__What you have to do__: Pull out every line below holding the word "crossing".

__Records__:
------------

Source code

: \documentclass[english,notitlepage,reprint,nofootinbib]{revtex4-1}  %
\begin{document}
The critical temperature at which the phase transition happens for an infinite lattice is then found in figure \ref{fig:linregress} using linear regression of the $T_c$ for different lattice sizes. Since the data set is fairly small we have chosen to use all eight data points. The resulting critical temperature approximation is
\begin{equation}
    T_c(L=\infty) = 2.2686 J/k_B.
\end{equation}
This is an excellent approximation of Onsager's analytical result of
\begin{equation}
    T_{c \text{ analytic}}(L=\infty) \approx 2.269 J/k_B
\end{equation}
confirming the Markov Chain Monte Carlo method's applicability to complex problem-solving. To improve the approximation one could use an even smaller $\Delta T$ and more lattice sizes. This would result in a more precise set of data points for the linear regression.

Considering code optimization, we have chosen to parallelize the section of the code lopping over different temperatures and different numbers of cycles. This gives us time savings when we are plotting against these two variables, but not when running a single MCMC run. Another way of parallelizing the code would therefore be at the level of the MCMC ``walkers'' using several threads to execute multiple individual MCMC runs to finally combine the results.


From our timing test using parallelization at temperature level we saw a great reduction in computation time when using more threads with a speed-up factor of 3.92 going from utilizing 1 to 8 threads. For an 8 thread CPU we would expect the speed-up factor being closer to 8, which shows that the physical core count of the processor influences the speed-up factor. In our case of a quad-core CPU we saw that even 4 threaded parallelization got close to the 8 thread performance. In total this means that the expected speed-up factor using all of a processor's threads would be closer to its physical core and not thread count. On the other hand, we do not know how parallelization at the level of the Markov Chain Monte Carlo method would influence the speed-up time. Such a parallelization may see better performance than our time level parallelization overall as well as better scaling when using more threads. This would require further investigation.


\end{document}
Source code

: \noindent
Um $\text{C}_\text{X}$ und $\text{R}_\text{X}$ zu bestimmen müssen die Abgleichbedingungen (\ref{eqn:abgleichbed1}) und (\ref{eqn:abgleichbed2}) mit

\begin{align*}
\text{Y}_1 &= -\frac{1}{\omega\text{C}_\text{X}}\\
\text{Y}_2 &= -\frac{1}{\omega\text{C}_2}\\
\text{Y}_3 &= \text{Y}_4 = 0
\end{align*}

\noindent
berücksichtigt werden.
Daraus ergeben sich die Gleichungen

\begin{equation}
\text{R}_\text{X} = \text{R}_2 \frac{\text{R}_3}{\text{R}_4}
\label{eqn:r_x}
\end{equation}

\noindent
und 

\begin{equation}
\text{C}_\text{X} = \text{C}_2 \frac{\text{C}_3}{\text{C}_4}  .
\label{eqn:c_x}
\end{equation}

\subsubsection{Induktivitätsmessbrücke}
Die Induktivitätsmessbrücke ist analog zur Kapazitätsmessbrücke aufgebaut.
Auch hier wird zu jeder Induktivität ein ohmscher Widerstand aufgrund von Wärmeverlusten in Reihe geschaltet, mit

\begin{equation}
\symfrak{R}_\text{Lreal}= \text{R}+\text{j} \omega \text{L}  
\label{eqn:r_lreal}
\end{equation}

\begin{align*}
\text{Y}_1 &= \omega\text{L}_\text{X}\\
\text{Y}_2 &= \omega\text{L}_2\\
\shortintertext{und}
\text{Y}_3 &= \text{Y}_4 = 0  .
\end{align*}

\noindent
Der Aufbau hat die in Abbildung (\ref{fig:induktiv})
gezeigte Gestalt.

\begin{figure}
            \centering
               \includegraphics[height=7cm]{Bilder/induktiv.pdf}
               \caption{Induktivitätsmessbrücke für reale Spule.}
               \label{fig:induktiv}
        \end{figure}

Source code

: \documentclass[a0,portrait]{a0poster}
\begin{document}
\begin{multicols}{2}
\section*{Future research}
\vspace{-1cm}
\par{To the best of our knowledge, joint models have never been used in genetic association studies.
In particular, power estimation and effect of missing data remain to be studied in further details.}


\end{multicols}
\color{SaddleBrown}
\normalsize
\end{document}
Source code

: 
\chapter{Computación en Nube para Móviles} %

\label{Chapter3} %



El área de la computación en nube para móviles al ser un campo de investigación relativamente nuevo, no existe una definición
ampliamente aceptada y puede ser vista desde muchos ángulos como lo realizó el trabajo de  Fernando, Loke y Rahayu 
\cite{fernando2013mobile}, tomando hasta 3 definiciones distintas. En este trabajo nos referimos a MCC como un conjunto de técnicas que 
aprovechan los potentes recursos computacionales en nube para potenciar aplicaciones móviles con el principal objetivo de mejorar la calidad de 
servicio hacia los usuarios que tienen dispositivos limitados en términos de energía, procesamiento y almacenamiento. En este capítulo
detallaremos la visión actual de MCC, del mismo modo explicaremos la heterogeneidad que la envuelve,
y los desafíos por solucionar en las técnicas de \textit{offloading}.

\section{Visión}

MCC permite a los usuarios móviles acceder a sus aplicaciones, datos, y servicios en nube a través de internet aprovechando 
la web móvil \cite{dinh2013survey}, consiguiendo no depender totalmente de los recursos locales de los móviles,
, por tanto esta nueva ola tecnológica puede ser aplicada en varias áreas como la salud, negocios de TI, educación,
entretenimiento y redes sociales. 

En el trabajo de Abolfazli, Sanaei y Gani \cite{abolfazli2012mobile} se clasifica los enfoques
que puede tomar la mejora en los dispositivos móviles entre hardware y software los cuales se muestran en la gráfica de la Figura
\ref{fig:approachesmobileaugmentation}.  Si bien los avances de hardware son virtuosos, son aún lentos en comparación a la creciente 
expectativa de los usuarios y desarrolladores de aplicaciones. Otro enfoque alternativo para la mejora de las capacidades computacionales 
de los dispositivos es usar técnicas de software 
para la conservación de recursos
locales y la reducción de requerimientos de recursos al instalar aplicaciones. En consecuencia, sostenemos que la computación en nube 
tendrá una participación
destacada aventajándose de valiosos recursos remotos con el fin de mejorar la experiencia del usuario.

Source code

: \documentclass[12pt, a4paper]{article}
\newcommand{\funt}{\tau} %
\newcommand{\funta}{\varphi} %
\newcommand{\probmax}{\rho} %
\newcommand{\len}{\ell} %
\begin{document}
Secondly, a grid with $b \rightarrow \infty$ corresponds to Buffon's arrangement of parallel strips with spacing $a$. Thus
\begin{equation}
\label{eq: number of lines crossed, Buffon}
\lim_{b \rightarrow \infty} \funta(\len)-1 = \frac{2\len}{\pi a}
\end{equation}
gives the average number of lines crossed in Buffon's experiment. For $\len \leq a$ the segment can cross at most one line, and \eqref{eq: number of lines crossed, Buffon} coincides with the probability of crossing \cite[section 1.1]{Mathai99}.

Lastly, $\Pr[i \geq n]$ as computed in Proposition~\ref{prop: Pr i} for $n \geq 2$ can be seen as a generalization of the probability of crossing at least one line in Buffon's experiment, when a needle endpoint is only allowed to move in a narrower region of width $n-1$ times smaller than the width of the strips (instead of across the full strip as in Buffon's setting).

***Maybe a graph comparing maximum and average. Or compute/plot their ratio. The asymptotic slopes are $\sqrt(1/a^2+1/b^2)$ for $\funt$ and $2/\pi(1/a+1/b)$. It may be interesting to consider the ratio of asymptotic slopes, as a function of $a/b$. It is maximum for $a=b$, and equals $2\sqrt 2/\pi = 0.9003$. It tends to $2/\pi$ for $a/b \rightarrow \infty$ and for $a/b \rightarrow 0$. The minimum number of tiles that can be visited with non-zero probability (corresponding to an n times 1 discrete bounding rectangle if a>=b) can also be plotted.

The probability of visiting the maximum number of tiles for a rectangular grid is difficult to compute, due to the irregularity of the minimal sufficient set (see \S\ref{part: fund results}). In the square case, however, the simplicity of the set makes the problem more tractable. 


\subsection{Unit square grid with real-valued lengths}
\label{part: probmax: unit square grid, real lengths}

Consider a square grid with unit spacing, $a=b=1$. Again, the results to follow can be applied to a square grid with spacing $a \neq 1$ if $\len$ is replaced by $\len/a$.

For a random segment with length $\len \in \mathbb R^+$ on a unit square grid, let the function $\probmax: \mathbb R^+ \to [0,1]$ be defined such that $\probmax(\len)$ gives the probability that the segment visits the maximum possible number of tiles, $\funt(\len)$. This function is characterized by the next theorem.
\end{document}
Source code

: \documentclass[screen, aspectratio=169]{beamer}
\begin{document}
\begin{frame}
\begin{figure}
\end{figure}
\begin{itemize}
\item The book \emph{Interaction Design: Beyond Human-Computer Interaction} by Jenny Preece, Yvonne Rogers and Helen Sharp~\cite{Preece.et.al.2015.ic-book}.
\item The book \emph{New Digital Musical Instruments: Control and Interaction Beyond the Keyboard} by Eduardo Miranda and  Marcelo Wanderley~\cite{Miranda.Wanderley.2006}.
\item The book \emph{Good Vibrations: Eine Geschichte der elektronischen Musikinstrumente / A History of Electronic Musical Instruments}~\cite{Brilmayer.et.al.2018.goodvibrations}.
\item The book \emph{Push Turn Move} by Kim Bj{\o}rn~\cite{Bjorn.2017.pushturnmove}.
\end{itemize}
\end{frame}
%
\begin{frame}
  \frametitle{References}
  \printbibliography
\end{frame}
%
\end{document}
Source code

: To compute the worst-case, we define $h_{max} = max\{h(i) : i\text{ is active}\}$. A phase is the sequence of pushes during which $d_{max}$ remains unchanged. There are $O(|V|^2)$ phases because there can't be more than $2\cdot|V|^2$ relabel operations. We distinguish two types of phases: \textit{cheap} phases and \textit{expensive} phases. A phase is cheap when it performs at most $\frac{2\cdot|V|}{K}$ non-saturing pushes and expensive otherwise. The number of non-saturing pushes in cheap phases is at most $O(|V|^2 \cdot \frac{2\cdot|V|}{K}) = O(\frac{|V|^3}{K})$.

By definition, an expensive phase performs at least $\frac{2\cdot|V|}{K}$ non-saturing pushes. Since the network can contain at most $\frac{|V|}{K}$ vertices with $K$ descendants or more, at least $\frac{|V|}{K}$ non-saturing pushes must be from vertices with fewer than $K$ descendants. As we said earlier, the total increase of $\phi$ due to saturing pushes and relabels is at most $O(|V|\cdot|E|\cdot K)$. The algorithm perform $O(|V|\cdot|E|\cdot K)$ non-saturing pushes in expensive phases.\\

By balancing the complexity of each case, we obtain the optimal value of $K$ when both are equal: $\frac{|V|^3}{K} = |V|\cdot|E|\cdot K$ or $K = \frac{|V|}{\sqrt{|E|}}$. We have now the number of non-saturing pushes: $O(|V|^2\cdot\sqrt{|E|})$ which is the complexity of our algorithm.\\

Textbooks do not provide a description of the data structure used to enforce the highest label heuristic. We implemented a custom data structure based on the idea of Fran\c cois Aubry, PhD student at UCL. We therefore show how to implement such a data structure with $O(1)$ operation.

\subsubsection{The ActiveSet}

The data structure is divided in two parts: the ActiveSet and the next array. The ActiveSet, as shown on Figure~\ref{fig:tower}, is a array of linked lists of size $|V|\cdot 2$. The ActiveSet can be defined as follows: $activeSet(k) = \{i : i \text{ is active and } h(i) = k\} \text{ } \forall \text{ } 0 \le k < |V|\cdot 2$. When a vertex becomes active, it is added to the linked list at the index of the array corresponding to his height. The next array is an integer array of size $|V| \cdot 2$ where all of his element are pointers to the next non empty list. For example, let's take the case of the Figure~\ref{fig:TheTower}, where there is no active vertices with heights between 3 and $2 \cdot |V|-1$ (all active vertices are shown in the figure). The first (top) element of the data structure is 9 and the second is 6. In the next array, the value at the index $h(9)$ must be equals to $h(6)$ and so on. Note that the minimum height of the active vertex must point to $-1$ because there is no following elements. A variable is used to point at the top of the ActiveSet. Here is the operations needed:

------------

__Task result__:
gives the average number of lines crossed in Buffon's experiment. For $\len \leq a$ the segment can cross at most one line, and \eqref{eq: number of lines crossed, Buffon} coincides with the probability of crossing \cite[section 1.1]{Mathai99}.
Lastly, $\Pr[i \geq n]$ as computed in Proposition~\ref{prop: Pr i} for $n \geq 2$ can be seen as a generalization of the probability of crossing at least one line in Buffon's experiment, when a needle endpoint is only allowed to move in a narrower region of width $n-1$ times smaller than the width of the strips (instead of across the full strip as in Buffon's setting).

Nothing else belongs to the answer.